Again im going to end with if you have kids go dcc instead of dc. Its so much easier and very fun for the kids to play with all the sound features and it keeps them occupied.
By seeing the looks of my kids eyes light up running trains, i know that we have 2 future model railroaders here.


----------



## fotoflojoe

buck71usa said:


> It all comes down to personal preferences maybe look for a club or clubs in ur area and see what they use and watch them run! That's what I did before making my final decision!


This.

NCE and Digitrax each make perfectly capable systems. Two years ago when I started looking into DCC systems, I initially leaned heavily toward NCE. After some research, I flip-flopped over to Digitrax - that's what I ended up purchasing. I've been tickled pink with my system ever since. For the life of me though, I can't remember what it was that caused me to flip. 

Regardless of what you get, you will end up with a fine product. The key is to hold each one in your hands prior to purchase - if that's a possibility, and decide which one you like better.

Good luck!


----------



## Southern

I have joined two model train clubs. both used Digitrax. So that was one more reason for me.


----------



## rrgrassi

I like my Didgitrax Super Chief. I paid $200 for the set used, which included the 8 amp power supply. It came up on Ebay as a buy it now with free shipping. The prior owner switched to Marklin HO trains and bought a Lenz DCC system. 

I have the DT400 throttle, and after Christmas, will send it to DT along with $25 to get the DR402 throttle. 

After all the reasearch, I was looking at NCE, EasyDCC, and Digitrax. I was going to buy the Zepher, but the Super Chief became available.


----------



## Dirtytom

Just a note to say the support from NCE is great. I upgraded to a 5 amp system and Matt, NCE staff, stayed on the phone with for hour to walk me thru using the original 2 amp as a way to use the second controller. Now I can use the Power Cab to program and send the trians over to industrial area and the Cab 206 runs all the switch engines.... Having fun again..go NCE

DT


----------



## Overkast

DT, can you elaborate a bit more on the 5A expansion? I was wondering today about that because I am also considering the NCE power cab to get started but eventually I will need to expand as I grow the layout. Is there a way to still use the power cab on more of the layout than simply as a programming track while also using a 5A booster on the rest of the layout? Since the power cab has 2A of power and a smart booster has 5A of power, it would be nice to leverage all 7A of power somehow rather than waste the 2A of power cab as a smart booster replaces it.

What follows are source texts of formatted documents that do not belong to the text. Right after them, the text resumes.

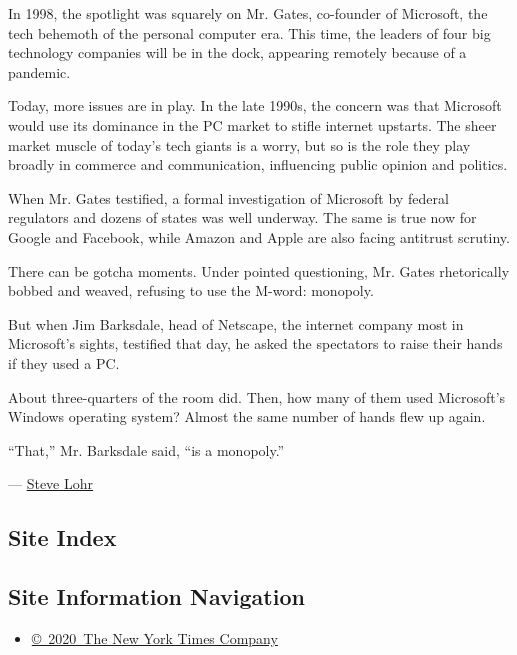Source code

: In 1998, the spotlight was squarely on Mr. Gates, co-founder of
Microsoft, the tech behemoth of the personal computer era. This time,
the leaders of four big technology companies will be in the dock,
appearing remotely because of a pandemic.

Today, more issues are in play. In the late 1990s, the concern was that
Microsoft would use its dominance in the PC market to stifle internet
upstarts. The sheer market muscle of today's tech giants is a worry, but
so is the role they play broadly in commerce and communication,
influencing public opinion and politics.

When Mr. Gates testified, a formal investigation of Microsoft by federal
regulators and dozens of states was well underway. The same is true now
for Google and Facebook, while Amazon and Apple are also facing
antitrust scrutiny.

There can be gotcha moments. Under pointed questioning, Mr. Gates
rhetorically bobbed and weaved, refusing to use the M-word: monopoly.

But when Jim Barksdale, head of Netscape, the internet company most in
Microsoft's sights, testified that day, he asked the spectators to raise
their hands if they used a PC.

About three-quarters of the room did. Then, how many of them used
Microsoft's Windows operating system? Almost the same number of hands
flew up again.

``That,'' Mr. Barksdale said, ``is a monopoly.''

--- \href{https://www.nytimes3xbfgragh.onion/by/steve-lohr}{Steve Lohr}

\hypertarget{site-index}{%
\subsection{Site Index}\label{site-index}}

\hypertarget{site-information-navigation}{%
\subsection{Site Information
Navigation}\label{site-information-navigation}}

\begin{itemize}
\tightlist
\item
  \href{https://help.nytimes3xbfgragh.onion/hc/en-us/articles/115014792127-Copyright-notice}{©~2020~The
  New York Times Company}
\end{itemize}

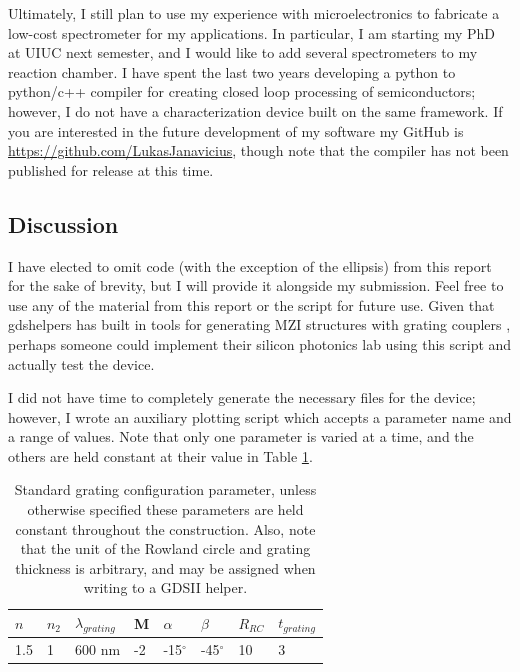 \documentclass{article}
\begin{document}
    Ultimately, I still plan to use my experience with microelectronics to fabricate a low-cost spectrometer for my applications. In particular, I am starting my PhD at UIUC next semester, and I would like to add several spectrometers to my reaction chamber. I have spent the last two years developing a python to python/c++ compiler for creating closed loop processing of semiconductors; however, I do not have a characterization device built on the same framework. If you are interested in the future development of my software my GitHub is \url{https://github.com/LukasJanavicius}, though note that the compiler has not been published for release at this time. 


    \subsection{Discussion}
    I have elected to omit code (with the exception of the ellipsis) from this report for the sake of brevity, but I will provide it alongside my submission. Feel free to use any of the material from this report or the script for future use. Given that gdshelpers has built in tools for generating MZI structures with grating couplers \cite{WelcomeDocumentation}, perhaps someone could implement their silicon photonics lab using this script and actually test the device. 
    
    I did not have time to completely generate the necessary files for the device; however, I wrote an auxiliary plotting script which accepts a parameter name and a range of values. Note that only one parameter is varied at a time, and the others are held constant at their value in Table \ref{tab:std_param}.
    
    \begin{table}[H]
    \centering
    \caption{Standard grating configuration parameter, unless otherwise specified these parameters are held constant throughout the construction. Also, note that the unit of the Rowland circle and grating thickness is arbitrary, and may be assigned when writing to a GDSII helper.}
    \label{tab:std_param}
    \begin{tabular}{|l|l|l|l|l|l|l|l|}
    \hline
    $n$ & $n_2$ & $\lambda_{grating}$ & M  & $\alpha$      & $\beta$       & $R_{RC}$ & $t_{grating}$ \\ \hline
    1.5 & 1     & 600 nm              & -2 & -15$^{\circ}$ & -45$^{\circ}$ & 10       & 3             \\ \hline
    \end{tabular}
    \end{table}
    
\end{document}

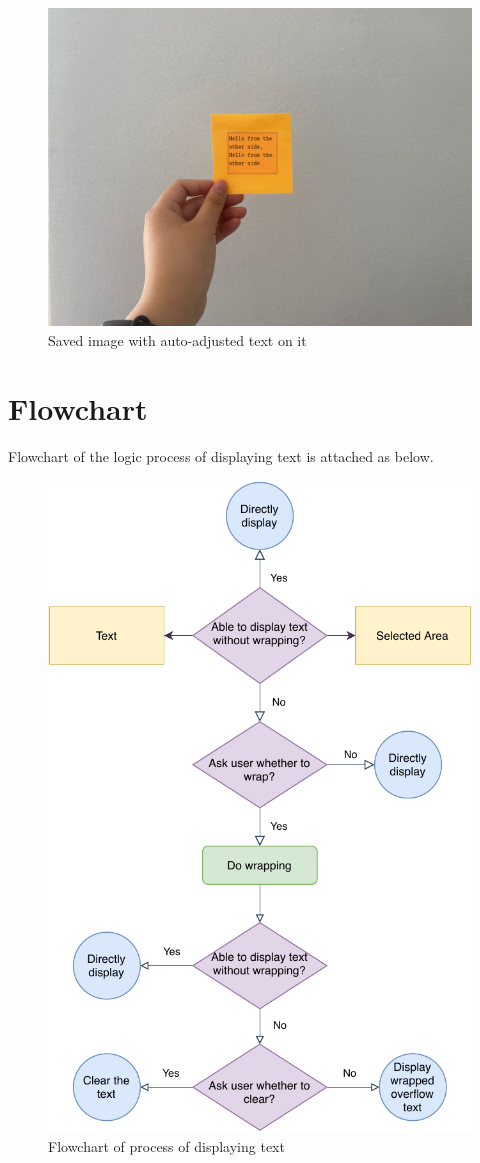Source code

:\documentclass[a4paper, twoside]{report}
\begin{document}
{\begin{itemize}
\begin{figure}[h!]
\centering
\includegraphics[width=.9\textwidth]{test.png}
\caption{Saved image with auto-adjusted text on it}
\end{figure}
\end{itemize}


\chapter{Flowchart}

\noindent Flowchart of the logic process of displaying text is attached as below.  \\ \par
\begin{figure}[h!]
\centering
\includegraphics[width=.7\textwidth]{project_flowchart.pdf}
\caption{Flowchart of process of displaying text}
\end{figure}
}
\end{document}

I'm just starting to build a 4 x 8 N scale layout but my long term plan is aggressive with 3 mainlines, a big yard, and 3 or 4 sidings for operations. I know 5A will power many N scale locos no problem, but I will also have lighted passenger cars and signalling, eventually. If I have multiple locos pulling consists the amps can add up quickly...


----------



## Bwells

Powercab

http://www.ebay.com/itm/NCE-524-025...613?pt=LH_DefaultDomain_0&hash=item58b092e3b5

pretty


digitrax

http://www.ebay.com/itm/Digitrax-Ze...310?pt=LH_DefaultDomain_0&hash=item5d546ddb96

ugly!


What pushed me over the edge was the walkaround capability of the NCE. Both will do the job though.


----------



## Dirtytom

Overcast, you cannot use both on the same layout. I put my 5 amp where the 2 amp was and then installed the 2 amp on my 14'x2' industrial and round house addition. I purchased the 20 foot bus extension cord and you install one end on the 5 amp and the other end installs on rear of 2 amp. Be sure you disconnect the two amp from the power supply. I have another NCE controller for the two amp.

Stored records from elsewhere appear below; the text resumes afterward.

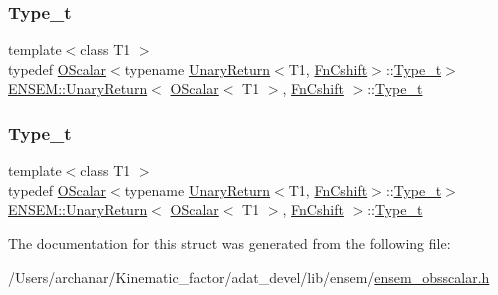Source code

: \subsubsection{\texorpdfstring{Type\_t}{Type\_t}\hspace{0.1cm}{\footnotesize\ttfamily [1/2]}}
{\footnotesize\ttfamily template$<$class T1 $>$ \\
typedef \mbox{\hyperlink{classENSEM_1_1OScalar}{O\+Scalar}}$<$typename \mbox{\hyperlink{structENSEM_1_1UnaryReturn}{Unary\+Return}}$<$T1, \mbox{\hyperlink{structENSEM_1_1FnCshift}{Fn\+Cshift}}$>$\+::\mbox{\hyperlink{structENSEM_1_1UnaryReturn_3_01OScalar_3_01T1_01_4_00_01FnCshift_01_4_a98d26d4e3352558b80bc62389e24a27d}{Type\+\_\+t}}$>$ \mbox{\hyperlink{structENSEM_1_1UnaryReturn}{E\+N\+S\+E\+M\+::\+Unary\+Return}}$<$ \mbox{\hyperlink{classENSEM_1_1OScalar}{O\+Scalar}}$<$ T1 $>$, \mbox{\hyperlink{structENSEM_1_1FnCshift}{Fn\+Cshift}} $>$\+::\mbox{\hyperlink{structENSEM_1_1UnaryReturn_3_01OScalar_3_01T1_01_4_00_01FnCshift_01_4_a98d26d4e3352558b80bc62389e24a27d}{Type\+\_\+t}}}

\mbox{\label{structENSEM_1_1UnaryReturn_3_01OScalar_3_01T1_01_4_00_01FnCshift_01_4_a98d26d4e3352558b80bc62389e24a27d}} 
\subsubsection{\texorpdfstring{Type\_t}{Type\_t}\hspace{0.1cm}{\footnotesize\ttfamily [2/2]}}
{\footnotesize\ttfamily template$<$class T1 $>$ \\
typedef \mbox{\hyperlink{classENSEM_1_1OScalar}{O\+Scalar}}$<$typename \mbox{\hyperlink{structENSEM_1_1UnaryReturn}{Unary\+Return}}$<$T1, \mbox{\hyperlink{structENSEM_1_1FnCshift}{Fn\+Cshift}}$>$\+::\mbox{\hyperlink{structENSEM_1_1UnaryReturn_3_01OScalar_3_01T1_01_4_00_01FnCshift_01_4_a98d26d4e3352558b80bc62389e24a27d}{Type\+\_\+t}}$>$ \mbox{\hyperlink{structENSEM_1_1UnaryReturn}{E\+N\+S\+E\+M\+::\+Unary\+Return}}$<$ \mbox{\hyperlink{classENSEM_1_1OScalar}{O\+Scalar}}$<$ T1 $>$, \mbox{\hyperlink{structENSEM_1_1FnCshift}{Fn\+Cshift}} $>$\+::\mbox{\hyperlink{structENSEM_1_1UnaryReturn_3_01OScalar_3_01T1_01_4_00_01FnCshift_01_4_a98d26d4e3352558b80bc62389e24a27d}{Type\+\_\+t}}}



The documentation for this struct was generated from the following file\+:\begin{DoxyCompactItemize}
\item 
/\+Users/archanar/\+Kinematic\+\_\+factor/adat\+\_\+devel/lib/ensem/\mbox{\hyperlink{lib_2ensem_2ensem__obsscalar_8h}{ensem\+\_\+obsscalar.\+h}}\end{DoxyCompactItemize}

I did run 16 gauge wire from the 5 amp to a Miller Engineering terminal strip and all my drops come off that strip. My engines are running better than ever. My new extension has 17 Atlas and 12 Peco's, lots of switching.

Like I said, Matt at NCE is very helpful. I am less than a year into the hobby and this forum was my savior. Don R is a walking Manuel for anything electrical.

Good luck

DT


----------



## tr1

*Automation........*

MY Question about NCE. Is about computer control, "automation". Is the NCE system capable of communicating with a computer in the first place? Thank you to all who may reply. tr1


----------



## Cycleops

Go for the NCE, great system. Digitrax with those strange pegs just seems so odd. Plus some of their controllers require you to turn a dial to input a loco address, very strange!


----------



## adaboy

*Digitrax or NCE*

The only difference is if you have to do an emergency stop. The power cab will only stop the selected loco not the entire system. Digitrax will kill power to the track with one button.


----------



## Cycleops

adaboy said:


> The only difference is if you have to do an emergency stop. The power cab will only stop the selected loco not the entire system. Digitrax will kill power to the track with one button.

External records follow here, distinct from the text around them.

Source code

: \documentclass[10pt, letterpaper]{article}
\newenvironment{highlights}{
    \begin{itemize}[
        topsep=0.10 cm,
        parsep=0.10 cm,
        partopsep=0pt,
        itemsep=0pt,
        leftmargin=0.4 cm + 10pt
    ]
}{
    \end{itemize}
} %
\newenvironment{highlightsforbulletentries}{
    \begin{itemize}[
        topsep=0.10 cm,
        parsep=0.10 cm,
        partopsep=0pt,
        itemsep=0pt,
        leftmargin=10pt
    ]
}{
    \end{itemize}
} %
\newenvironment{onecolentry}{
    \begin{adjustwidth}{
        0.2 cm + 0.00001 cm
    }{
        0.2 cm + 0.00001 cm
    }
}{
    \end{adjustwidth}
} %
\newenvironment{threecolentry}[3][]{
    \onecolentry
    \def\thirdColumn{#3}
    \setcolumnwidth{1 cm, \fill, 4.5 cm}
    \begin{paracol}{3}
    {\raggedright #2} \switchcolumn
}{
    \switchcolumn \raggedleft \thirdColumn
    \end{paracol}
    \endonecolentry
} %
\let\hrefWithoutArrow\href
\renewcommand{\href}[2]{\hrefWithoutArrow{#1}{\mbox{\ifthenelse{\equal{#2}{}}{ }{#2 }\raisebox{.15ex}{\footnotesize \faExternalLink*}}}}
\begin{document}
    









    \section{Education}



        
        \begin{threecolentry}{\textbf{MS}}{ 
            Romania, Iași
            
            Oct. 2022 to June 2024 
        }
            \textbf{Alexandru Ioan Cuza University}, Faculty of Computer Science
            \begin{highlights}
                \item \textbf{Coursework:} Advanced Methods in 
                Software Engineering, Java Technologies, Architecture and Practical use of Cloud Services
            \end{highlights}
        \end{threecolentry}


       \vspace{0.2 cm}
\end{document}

There are many other differences but the one you have outlined is hardly a deal maker/breaker but more a quirk of the system.


----------



## MrMoose

tr1 said:


> MY Question about NCE. Is about computer control, "automation". Is the NCE system capable of communicating with a computer in the first place? Thank you to all who may reply. tr1


Yes it is all you have to do is buy the usb adapter board and follow the directions. It will hook up with JMRI software and others.


----------



## pn6

So is the MRC Prodigy Advance not in the same league as the Digitrax or NCE??


----------



## Cycleops

pn6 said:


> So is the MRC Prodigy Advance not in the same league as the Digitrax or NCE??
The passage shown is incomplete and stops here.